• Task goal
For the records below, count the lines containing the word "Home" and reply with the number alone.

[Dataset items]
· · · ·

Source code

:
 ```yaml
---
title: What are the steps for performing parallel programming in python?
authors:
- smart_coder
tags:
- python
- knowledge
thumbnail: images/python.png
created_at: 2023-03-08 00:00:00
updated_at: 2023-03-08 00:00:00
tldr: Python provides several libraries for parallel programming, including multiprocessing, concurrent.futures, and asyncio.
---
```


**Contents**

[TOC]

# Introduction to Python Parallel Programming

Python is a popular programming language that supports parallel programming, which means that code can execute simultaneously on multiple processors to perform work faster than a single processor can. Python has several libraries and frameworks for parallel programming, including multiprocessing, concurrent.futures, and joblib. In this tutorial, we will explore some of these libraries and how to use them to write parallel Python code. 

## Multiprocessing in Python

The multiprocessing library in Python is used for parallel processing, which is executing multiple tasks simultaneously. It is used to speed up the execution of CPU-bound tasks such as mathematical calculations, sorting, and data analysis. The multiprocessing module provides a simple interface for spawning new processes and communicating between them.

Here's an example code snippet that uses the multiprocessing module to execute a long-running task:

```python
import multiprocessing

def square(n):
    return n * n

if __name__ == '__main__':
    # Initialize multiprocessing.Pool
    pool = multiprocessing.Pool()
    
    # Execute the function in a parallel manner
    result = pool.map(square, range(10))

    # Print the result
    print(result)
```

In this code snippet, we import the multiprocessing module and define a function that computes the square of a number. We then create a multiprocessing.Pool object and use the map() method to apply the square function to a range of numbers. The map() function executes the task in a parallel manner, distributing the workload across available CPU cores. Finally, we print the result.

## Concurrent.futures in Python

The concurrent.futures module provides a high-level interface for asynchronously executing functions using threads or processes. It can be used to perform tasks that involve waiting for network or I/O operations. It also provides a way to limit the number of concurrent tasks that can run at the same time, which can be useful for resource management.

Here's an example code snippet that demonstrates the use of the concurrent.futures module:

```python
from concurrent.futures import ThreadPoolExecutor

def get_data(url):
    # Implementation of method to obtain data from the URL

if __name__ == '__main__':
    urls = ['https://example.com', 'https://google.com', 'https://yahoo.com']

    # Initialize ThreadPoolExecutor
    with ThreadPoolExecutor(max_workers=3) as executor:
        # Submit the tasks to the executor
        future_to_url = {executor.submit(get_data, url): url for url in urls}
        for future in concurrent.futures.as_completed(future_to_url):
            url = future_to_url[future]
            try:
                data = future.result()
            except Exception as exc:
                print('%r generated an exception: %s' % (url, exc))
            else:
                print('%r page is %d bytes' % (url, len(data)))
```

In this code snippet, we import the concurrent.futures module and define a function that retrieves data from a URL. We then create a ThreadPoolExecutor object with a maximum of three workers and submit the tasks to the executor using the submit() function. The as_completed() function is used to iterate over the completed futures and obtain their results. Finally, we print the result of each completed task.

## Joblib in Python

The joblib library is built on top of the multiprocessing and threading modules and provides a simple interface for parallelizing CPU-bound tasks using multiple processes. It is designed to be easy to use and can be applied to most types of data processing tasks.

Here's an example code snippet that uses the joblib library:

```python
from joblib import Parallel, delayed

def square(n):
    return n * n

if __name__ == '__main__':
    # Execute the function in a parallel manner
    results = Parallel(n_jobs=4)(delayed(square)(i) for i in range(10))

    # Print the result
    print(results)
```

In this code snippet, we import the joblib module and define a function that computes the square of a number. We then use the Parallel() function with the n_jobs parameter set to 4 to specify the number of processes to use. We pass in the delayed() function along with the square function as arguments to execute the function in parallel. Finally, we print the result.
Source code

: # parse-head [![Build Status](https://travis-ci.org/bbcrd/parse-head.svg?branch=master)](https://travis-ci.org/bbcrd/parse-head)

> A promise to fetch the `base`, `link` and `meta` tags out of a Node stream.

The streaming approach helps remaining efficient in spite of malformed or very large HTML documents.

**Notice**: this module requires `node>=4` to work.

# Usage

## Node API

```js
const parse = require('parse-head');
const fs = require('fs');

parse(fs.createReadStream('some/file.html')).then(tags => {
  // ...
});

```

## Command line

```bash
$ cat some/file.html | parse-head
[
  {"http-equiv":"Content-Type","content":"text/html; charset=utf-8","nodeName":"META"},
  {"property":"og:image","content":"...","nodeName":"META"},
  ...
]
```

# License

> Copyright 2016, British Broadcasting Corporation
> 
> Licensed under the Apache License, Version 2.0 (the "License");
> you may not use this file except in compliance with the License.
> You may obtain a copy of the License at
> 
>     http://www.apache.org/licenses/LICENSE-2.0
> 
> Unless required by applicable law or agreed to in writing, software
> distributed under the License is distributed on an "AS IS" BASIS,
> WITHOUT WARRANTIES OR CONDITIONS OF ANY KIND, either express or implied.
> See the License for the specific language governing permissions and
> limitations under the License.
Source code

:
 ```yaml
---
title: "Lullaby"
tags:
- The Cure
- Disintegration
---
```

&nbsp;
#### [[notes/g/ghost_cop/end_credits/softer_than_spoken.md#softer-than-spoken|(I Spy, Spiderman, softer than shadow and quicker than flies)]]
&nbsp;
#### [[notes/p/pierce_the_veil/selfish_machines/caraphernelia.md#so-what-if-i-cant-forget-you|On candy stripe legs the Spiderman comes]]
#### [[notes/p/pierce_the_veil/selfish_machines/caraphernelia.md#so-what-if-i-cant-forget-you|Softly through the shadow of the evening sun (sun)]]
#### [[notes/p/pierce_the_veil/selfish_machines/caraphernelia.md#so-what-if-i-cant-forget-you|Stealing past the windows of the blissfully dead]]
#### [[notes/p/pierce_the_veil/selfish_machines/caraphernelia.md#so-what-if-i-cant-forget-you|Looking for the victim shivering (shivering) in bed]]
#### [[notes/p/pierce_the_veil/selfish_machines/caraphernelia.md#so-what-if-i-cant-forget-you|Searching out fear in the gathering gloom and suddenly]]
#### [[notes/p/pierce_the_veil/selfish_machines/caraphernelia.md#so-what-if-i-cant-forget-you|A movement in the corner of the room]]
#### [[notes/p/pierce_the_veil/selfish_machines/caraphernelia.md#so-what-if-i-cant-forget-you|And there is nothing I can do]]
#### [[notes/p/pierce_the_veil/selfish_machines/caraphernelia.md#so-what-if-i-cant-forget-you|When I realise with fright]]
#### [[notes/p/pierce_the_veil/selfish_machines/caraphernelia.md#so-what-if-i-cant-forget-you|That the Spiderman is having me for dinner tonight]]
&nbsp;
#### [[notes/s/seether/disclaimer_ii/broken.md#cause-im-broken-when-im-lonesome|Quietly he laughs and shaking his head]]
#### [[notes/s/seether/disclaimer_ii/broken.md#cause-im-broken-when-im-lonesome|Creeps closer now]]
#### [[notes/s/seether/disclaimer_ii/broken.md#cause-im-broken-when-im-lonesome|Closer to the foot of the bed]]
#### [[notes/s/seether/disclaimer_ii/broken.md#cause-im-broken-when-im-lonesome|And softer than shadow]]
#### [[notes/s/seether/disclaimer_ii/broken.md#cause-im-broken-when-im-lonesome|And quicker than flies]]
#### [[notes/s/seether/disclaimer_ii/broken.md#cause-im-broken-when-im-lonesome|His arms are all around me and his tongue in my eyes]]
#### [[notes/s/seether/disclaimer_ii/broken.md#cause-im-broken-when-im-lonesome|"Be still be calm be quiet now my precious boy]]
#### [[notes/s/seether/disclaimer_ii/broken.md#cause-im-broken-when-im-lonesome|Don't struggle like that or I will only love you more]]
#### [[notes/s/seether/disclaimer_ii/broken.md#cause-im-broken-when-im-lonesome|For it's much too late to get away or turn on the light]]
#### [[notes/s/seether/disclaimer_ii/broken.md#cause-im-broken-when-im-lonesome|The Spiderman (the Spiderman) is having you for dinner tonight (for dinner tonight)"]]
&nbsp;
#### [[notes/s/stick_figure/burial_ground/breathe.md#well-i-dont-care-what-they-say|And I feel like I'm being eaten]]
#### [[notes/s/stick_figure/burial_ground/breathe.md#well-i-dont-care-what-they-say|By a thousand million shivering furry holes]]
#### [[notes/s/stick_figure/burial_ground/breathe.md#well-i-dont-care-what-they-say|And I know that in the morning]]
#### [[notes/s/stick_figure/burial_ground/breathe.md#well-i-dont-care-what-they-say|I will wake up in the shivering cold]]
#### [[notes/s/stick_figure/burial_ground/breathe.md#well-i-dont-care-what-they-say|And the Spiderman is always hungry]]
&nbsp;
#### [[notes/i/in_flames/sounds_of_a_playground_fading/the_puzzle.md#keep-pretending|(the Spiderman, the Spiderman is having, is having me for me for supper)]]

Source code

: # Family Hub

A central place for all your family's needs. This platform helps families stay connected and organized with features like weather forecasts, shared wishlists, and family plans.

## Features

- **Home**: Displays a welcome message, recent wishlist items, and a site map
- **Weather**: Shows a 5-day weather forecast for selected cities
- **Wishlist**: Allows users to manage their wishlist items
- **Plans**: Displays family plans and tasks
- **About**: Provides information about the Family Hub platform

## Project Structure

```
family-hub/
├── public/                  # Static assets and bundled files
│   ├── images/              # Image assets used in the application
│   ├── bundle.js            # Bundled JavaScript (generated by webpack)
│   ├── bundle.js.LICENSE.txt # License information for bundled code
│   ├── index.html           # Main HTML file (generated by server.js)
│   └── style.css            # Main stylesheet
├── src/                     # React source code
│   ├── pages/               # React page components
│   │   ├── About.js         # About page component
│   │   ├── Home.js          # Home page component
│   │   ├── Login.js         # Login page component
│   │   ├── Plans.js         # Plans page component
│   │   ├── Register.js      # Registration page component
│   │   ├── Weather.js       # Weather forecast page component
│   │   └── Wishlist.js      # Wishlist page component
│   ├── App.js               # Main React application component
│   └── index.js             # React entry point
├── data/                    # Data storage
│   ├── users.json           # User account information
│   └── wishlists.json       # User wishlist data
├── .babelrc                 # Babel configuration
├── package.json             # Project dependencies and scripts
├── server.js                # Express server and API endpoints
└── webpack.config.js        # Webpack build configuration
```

· · · ·

• Answer area
2